**Records provided**
● ● ● ● ● ● ●

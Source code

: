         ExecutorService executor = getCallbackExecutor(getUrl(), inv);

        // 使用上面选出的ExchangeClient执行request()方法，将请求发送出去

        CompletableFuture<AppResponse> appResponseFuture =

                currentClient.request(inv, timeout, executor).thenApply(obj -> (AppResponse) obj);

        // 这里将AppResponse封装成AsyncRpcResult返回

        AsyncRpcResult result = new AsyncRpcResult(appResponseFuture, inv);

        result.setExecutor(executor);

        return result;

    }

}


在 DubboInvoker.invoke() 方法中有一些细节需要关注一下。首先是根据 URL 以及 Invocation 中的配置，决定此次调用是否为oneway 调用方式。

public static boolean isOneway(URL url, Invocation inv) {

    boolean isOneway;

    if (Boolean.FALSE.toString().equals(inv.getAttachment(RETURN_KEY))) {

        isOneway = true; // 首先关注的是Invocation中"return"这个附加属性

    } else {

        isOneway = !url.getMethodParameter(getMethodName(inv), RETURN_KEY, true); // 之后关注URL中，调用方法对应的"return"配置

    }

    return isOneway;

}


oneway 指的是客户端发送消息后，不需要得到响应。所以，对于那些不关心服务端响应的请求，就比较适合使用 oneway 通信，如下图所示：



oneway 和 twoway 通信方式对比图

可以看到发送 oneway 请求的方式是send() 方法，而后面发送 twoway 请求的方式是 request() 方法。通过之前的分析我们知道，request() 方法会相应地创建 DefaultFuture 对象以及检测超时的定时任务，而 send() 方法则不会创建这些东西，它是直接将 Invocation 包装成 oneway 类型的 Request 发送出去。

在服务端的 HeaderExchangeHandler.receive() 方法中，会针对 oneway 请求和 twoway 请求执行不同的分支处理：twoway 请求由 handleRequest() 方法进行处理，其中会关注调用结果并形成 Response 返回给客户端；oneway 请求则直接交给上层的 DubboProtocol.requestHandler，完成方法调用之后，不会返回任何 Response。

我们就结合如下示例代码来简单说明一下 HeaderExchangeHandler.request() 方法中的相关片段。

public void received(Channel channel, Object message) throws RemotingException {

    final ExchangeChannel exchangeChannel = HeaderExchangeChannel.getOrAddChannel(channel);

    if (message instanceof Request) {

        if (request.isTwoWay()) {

● ● ● ● ● ● ●

**What you will do**
All of the data above should be set down word for word.

**Exercise result**
Source code

:         ExecutorService executor = getCallbackExecutor(getUrl(), inv);

        // 使用上面选出的ExchangeClient执行request()方法，将请求发送出去

        CompletableFuture<AppResponse> appResponseFuture =

                currentClient.request(inv, timeout, executor).thenApply(obj -> (AppResponse) obj);

        // 这里将AppResponse封装成AsyncRpcResult返回

        AsyncRpcResult result = new AsyncRpcResult(appResponseFuture, inv);

        result.setExecutor(executor);

        return result;

    }

}


在 DubboInvoker.invoke() 方法中有一些细节需要关注一下。首先是根据 URL 以及 Invocation 中的配置，决定此次调用是否为oneway 调用方式。

public static boolean isOneway(URL url, Invocation inv) {

    boolean isOneway;

    if (Boolean.FALSE.toString().equals(inv.getAttachment(RETURN_KEY))) {

        isOneway = true; // 首先关注的是Invocation中"return"这个附加属性

    } else {

        isOneway = !url.getMethodParameter(getMethodName(inv), RETURN_KEY, true); // 之后关注URL中，调用方法对应的"return"配置

    }

    return isOneway;

}


oneway 指的是客户端发送消息后，不需要得到响应。所以，对于那些不关心服务端响应的请求，就比较适合使用 oneway 通信，如下图所示：



oneway 和 twoway 通信方式对比图

可以看到发送 oneway 请求的方式是send() 方法，而后面发送 twoway 请求的方式是 request() 方法。通过之前的分析我们知道，request() 方法会相应地创建 DefaultFuture 对象以及检测超时的定时任务，而 send() 方法则不会创建这些东西，它是直接将 Invocation 包装成 oneway 类型的 Request 发送出去。

在服务端的 HeaderExchangeHandler.receive() 方法中，会针对 oneway 请求和 twoway 请求执行不同的分支处理：twoway 请求由 handleRequest() 方法进行处理，其中会关注调用结果并形成 Response 返回给客户端；oneway 请求则直接交给上层的 DubboProtocol.requestHandler，完成方法调用之后，不会返回任何 Response。

我们就结合如下示例代码来简单说明一下 HeaderExchangeHandler.request() 方法中的相关片段。

public void received(Channel channel, Object message) throws RemotingException {

    final ExchangeChannel exchangeChannel = HeaderExchangeChannel.getOrAddChannel(channel);

    if (message instanceof Request) {

        if (request.isTwoWay()) {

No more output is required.